Chez moi cela a débuté il y a des années par une difficulté à gérer le stress et une propension à très vite me sentir dépassée. Or, le stress est le pire déclencheur de l’anxiété. Le terrain était là, silencieux, gérable, très commun finalement. Puis il y a eu cet épisode qui a changé ma vie juste après avoir donné naissance à ma fille. Du stress post traumatique déclenché un an plus tard, sous forme de crise d’angoisse. Puisque l’angoisse m’a laissé tranquille ensuite, je n’y ai même pas pensé malgré une année bien remplie, faite de changements majeurs et de bachotage du concours de prof qui m’a plongée dans un tunnel sans fin de stress et de travail. Toutefois, ce fut aussi l’année de notre retour auprès de nos familles et nos amis, la (re)découverte d’une région qu’on aime par-dessus tout, un bon équilibre de vie, les premières fois de notre fille qui étaient incroyables entre ses 9 mois et 1 an et demi, une année pleine de bonheur. Puis il y a eu cette année passée, débutée bien différemment, complètement perdue d’être dans la routine, le « connu » sans aucun changement à l’horizon. Une année faite de moments subis, de brume qui m’empêchait de voir et apprécier les innombrables moments de grâce, de beauté et d’amour, de déni constant de mes besoins et mes envies, de « oui » à tout et non à moi, de quotidien effréné, d’enfant de deux ans dans la négociation et le non, de travail à mille à l’heure, de refus d’accepter cette vie-là comme une fatalité, d’un manque viscéral de sensations liées à l’expatriation. Cette année a été ponctuée de nombreuses déclarations de ce type : « je vais finir par péter un câble », « le stress va donner une m****. »

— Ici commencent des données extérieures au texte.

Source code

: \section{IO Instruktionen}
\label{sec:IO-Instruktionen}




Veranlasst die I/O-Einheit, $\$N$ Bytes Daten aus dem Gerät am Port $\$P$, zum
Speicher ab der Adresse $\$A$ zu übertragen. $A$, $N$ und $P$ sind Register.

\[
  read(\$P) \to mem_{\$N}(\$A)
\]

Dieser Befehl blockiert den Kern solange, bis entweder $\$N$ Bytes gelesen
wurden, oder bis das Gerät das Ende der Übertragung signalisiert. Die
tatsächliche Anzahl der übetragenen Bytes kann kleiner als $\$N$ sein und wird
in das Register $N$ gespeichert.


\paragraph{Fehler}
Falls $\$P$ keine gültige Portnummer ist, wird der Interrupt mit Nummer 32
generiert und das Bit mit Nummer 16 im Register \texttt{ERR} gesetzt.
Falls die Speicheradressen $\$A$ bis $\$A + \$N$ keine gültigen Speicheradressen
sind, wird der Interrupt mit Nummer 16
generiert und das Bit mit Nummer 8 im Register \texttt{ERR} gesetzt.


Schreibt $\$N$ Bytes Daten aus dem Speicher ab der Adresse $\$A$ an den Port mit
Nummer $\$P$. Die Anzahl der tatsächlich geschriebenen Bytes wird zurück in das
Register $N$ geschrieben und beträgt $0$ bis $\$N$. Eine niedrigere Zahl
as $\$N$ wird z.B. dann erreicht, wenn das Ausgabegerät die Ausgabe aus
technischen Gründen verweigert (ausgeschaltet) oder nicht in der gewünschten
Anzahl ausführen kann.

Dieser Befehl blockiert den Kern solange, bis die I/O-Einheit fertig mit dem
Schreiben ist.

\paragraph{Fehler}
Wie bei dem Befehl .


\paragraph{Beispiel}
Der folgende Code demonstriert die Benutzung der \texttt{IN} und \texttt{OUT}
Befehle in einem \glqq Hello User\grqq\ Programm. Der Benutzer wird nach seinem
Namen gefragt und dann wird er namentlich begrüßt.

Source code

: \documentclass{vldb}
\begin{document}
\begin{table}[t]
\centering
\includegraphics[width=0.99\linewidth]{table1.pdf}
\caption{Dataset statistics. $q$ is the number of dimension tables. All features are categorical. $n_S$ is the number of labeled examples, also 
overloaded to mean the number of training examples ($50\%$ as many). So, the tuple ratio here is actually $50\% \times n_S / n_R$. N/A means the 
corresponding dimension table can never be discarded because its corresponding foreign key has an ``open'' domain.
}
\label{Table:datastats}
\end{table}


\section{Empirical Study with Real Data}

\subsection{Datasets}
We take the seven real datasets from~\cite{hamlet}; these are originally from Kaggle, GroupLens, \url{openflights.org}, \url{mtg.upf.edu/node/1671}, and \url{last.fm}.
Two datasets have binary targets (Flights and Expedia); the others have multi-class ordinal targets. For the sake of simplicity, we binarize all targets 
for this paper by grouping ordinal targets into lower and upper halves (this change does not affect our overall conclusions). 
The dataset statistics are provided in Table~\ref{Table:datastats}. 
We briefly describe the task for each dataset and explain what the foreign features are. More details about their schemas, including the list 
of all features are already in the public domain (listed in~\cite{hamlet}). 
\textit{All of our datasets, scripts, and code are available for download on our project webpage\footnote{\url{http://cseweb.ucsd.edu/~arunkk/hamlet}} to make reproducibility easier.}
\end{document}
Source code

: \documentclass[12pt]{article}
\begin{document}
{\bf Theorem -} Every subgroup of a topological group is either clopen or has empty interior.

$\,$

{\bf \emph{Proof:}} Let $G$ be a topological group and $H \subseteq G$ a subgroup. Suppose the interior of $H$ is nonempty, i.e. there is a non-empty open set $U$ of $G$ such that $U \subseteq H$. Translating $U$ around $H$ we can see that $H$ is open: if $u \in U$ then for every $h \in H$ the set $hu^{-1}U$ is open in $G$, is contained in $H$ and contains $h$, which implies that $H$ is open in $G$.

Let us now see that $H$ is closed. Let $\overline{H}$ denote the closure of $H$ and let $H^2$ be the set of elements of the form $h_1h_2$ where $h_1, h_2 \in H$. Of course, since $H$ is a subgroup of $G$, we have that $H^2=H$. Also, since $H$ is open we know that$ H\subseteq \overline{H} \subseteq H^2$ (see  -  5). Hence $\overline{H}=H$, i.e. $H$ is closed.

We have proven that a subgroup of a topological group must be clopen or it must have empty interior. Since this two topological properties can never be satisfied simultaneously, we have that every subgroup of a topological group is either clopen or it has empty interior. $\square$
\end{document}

Alors je ne suis pas morte, je n’ai pas de maladie physique, et je n’ai pas « pété un câble » comme on l’entend malgré une irritabilité souvent extrême et une propension à stresser bien disproportionnée. Je n’ai pas fait de burn out et je ne me suis pas faite arrêtée ni hospitalisée. J’ai tenu bon, même quand j’étais au plus bas «parce que je n’avais pas le choix » (?) mais j’ai développé un TAG. Et je ne le souhaite pas à mon pire ennemi (même si je n’en ai pas.) C’est quelque chose dont on parle peu, dont on a honte, qui nous rend si vulnérable que c’est déstabilisant. Ca submerge, ça surprend, ça fait peur et ça fragilise énormément. Cela impacte son entourage proche même si je fais tout pour que mon mari n'en ait pas conscience au quotidien. On a peur de ne jamais en sortir, peur que cela s’empire, peur de se dire qu’on a un trouble mental pour lequel il n’y a pas de médicaments autres que soi-même (je ne suis pas anti anxiolytiques et heureusement qu’ils existent mais mon but dans la vie, et ce bien avant le TAG, c’est de ne jamais en prendre) et on culpabilise énormément, autre déclencheur de l'anxiété.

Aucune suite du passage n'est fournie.